In the Middle East, something like 400,000 Syrians have been killed in the past five years, mainly by other Syrians. Iraq’s bitter civil war continues. Yemen is a humanitarian disaster as its version of the Shia-Sunni conflict unfolds. Libya is a tribal chaos awash with weapons. Egypt’s tough-minded military government is in a bitter struggle against an Islamic State-affiliated group in the Sinai desert. None of this has anything to do with Israel and all of it is much more urgent, in some cases catastrophic, than anything to do with Israel. Yet the three Olympians of our political past can focus only on kicking the Jewish state.

Myth two is that Israel won’t negotiate and won’t compromise. This is inconsistent with simple facts. On three occasions, twice under Ehud Barak and once under Ehud Olmert, Israel offered the Palestinians virtually everything that could be offered in an independent state. Israel was prepared to take enormous risks with its own security. This is all documented in countless American books. On each occasion, the Palestinian leaders walked away. One reason, surely, is that the Palestinian who first agrees to a comprehensive peace deal with Israel that involves the end of claims and full acceptance of Israel will be assassinated by extremists in his own camp.

During freezes in settlement construction, even for natural increase within existing settlement boundaries, which the Israelis undertook when Barack Obama was president, the Palestinian Authority refused to negotiate except for one fairly ludicrous session. Netanyahu has always said he will negotiate without preconditions: that doesn’t mean he’ll do whatever death-defying stunt Israel’s critics dream up.

Myth three is that a deal is just around the corner because the people whose views Hawke, Rudd and Evans so faithfully parrot have decided what it comprises.

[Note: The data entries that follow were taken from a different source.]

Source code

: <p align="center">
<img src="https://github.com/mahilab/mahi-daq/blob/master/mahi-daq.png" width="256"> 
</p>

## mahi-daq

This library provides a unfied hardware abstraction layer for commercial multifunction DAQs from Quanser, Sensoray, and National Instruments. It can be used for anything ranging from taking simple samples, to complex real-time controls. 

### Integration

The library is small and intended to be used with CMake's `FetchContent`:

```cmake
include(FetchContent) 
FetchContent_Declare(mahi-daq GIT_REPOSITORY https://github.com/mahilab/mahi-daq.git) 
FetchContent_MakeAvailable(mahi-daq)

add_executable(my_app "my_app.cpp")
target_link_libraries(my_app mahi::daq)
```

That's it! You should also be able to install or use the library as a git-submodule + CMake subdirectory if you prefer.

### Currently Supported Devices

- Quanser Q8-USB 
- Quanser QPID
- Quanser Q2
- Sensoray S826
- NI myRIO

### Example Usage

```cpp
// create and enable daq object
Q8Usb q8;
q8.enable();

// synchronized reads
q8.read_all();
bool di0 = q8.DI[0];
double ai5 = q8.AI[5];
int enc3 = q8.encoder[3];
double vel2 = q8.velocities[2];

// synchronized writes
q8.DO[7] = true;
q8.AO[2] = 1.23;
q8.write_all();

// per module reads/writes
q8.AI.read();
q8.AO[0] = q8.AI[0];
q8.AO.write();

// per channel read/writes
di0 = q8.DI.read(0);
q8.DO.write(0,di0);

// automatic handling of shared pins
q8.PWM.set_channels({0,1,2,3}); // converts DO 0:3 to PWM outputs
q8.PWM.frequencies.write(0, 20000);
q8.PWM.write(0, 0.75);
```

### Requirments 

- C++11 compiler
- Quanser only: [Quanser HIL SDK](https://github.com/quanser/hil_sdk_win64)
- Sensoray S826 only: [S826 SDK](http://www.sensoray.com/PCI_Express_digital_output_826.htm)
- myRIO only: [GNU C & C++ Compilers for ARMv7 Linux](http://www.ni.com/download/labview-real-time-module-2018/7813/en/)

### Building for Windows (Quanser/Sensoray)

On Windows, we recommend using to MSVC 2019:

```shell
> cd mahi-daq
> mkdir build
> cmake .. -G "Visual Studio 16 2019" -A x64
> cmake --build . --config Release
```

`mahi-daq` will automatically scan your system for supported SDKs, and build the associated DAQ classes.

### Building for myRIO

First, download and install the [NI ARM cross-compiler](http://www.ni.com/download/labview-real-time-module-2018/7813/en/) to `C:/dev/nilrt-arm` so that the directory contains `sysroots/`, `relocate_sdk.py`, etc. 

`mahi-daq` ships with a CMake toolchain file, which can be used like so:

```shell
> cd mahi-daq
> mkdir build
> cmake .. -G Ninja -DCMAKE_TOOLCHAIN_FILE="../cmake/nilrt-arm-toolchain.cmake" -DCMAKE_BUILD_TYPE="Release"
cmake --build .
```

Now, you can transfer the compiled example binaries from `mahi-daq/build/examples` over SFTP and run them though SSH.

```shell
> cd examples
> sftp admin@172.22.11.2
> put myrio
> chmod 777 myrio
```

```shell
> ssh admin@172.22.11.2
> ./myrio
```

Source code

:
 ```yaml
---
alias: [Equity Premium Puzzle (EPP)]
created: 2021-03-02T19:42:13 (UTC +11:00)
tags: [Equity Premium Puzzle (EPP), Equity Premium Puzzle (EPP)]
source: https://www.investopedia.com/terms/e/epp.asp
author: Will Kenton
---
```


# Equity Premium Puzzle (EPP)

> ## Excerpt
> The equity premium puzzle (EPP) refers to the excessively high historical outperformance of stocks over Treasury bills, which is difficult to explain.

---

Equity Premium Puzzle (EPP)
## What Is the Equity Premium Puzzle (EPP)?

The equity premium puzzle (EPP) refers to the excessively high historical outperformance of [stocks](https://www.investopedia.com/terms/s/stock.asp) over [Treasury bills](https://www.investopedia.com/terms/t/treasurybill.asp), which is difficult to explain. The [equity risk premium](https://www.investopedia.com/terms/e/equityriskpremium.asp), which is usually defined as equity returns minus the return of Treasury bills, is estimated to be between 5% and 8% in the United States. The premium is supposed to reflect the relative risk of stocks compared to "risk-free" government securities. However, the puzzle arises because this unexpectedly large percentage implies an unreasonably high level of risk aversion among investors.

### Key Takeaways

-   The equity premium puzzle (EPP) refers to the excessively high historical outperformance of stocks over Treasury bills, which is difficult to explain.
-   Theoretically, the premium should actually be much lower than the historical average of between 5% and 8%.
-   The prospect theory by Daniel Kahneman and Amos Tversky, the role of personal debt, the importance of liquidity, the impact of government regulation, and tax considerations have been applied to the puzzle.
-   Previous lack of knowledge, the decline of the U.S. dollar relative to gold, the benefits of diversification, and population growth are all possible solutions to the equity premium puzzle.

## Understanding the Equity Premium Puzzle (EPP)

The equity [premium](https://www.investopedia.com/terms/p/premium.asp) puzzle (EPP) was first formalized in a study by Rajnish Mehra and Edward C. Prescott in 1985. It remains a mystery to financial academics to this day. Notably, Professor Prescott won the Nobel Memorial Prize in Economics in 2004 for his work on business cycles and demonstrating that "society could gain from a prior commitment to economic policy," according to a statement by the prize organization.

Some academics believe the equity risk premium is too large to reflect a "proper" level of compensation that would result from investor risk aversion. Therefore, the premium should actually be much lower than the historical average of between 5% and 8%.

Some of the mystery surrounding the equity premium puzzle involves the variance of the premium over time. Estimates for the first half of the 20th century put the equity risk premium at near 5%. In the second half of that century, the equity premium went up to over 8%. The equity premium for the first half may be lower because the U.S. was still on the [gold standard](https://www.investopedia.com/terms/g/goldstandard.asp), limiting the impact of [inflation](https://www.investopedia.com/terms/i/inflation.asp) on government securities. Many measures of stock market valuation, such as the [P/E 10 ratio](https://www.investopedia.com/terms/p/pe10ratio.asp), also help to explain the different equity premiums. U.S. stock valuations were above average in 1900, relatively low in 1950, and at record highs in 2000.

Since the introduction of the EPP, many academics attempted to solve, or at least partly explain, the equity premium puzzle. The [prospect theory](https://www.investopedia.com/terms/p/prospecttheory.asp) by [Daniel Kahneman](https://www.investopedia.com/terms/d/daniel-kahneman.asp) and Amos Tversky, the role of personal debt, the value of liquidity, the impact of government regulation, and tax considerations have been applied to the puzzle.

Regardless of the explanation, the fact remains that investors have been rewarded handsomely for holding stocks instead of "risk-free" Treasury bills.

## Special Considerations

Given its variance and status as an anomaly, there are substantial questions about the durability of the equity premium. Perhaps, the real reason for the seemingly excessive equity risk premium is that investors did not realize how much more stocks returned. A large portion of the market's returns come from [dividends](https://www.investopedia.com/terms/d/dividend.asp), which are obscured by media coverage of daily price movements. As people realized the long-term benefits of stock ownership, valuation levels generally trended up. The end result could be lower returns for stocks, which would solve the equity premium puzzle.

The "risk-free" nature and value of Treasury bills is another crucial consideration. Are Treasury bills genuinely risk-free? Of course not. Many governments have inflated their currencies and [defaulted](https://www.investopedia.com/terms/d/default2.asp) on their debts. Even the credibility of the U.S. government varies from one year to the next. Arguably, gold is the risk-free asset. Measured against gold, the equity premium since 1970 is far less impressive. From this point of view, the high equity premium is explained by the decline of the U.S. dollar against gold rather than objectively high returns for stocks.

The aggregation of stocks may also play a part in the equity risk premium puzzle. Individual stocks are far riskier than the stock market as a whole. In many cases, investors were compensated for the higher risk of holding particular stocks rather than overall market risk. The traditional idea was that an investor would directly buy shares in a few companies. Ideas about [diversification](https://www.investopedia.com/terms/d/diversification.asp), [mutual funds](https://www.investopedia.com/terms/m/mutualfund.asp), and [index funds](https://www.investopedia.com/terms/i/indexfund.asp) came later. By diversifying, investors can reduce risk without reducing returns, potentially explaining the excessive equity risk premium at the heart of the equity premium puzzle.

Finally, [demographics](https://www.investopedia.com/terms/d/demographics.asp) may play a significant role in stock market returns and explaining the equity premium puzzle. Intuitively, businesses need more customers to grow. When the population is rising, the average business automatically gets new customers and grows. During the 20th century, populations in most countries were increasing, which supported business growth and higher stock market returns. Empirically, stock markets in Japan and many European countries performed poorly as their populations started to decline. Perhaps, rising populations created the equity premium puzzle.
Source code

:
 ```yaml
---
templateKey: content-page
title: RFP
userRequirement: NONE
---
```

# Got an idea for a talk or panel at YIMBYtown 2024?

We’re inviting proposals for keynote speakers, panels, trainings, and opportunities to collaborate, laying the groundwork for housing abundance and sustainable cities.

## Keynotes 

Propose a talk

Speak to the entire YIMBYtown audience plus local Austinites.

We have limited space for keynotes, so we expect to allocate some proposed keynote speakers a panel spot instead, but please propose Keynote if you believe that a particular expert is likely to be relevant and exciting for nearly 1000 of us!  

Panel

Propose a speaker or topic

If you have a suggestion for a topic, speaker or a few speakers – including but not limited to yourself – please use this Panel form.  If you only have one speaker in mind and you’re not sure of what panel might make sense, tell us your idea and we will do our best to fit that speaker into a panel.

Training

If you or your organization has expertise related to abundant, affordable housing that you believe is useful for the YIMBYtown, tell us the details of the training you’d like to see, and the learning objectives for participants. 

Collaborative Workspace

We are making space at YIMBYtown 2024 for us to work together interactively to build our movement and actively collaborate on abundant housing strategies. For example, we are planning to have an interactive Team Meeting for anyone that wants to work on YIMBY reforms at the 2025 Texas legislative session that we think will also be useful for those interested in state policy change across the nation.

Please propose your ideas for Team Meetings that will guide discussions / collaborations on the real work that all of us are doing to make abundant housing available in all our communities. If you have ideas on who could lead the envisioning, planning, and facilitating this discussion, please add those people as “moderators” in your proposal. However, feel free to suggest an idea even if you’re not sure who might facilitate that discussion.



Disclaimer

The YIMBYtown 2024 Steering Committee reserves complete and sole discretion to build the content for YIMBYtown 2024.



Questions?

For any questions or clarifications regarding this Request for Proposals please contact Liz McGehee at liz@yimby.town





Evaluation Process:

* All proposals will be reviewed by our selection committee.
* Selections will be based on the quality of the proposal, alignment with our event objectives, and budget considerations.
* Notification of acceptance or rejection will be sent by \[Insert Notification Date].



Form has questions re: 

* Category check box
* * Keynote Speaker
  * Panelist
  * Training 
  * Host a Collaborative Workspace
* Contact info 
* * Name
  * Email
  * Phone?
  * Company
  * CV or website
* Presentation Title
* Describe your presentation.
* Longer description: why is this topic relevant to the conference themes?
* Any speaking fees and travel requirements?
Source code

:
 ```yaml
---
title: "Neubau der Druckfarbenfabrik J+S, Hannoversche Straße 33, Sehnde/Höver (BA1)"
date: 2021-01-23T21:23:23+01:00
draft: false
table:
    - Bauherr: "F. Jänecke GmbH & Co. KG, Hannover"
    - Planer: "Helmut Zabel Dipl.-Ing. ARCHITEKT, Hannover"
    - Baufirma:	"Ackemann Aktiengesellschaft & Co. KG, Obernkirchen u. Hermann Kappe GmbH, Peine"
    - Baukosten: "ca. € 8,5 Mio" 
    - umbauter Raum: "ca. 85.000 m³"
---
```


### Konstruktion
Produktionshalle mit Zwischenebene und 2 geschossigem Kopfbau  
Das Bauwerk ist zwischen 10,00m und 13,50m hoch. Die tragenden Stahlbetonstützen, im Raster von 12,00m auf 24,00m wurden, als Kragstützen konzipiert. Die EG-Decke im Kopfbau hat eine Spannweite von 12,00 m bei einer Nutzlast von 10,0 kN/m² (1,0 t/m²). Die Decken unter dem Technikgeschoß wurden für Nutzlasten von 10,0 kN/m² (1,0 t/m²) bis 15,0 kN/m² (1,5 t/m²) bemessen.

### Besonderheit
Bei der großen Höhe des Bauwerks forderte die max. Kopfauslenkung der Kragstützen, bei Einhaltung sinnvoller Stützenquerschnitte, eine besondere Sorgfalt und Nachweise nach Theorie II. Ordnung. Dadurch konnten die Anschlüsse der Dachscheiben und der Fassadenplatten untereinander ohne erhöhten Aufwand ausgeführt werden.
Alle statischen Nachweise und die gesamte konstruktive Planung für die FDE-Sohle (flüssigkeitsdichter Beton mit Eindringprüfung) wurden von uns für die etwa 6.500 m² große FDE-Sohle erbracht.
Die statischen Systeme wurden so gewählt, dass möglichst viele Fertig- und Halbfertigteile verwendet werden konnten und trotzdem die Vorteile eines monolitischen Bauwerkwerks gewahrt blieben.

The former Israeli defence minister and Netanyahu critic Moshe Yallon dealt with this delusional thinking eloquently in a recent Foreign Affairs essay. A peace agreement is not a matter of negotiating a few kilometres here or there. Rather it is about a deep change of political culture among the Palestinians which accepts Israel’s legitimacy and is determined to make peace.

Shorten and Wong deserve the highest praise for rejecting the facile formulas of the three amigos, though of course Malcolm Turnbull is much stronger in his support of Israel and the Coalition is much freer than Labor on this issue.

It’s hard to see how common sense, realism and a genuine moral compass will survive the next federal Labor conference. But Kim Beazley gave it more of a chance at week’s end when he emphasised the hard decisions the Palestinian leadership must take for any chance of a peace settlement.

Which brings us to myth four: that the Palestinians, having achieved victim status, have no obligations on them and bear no responsibility for the current difficulties. See Beazley above.

Myth five is that the Jewish settlements are much bigger than they really are and have a much bigger impact than they really do. Settlements account for 3-4 per cent of the West Bank territory. If even East Jerusalem is regarded as “settlement”, then the Wailing Wall is illegal and so is the Jewish quarter of the old city of Jerusalem. That is a ridiculous position, entirely divorced from reality.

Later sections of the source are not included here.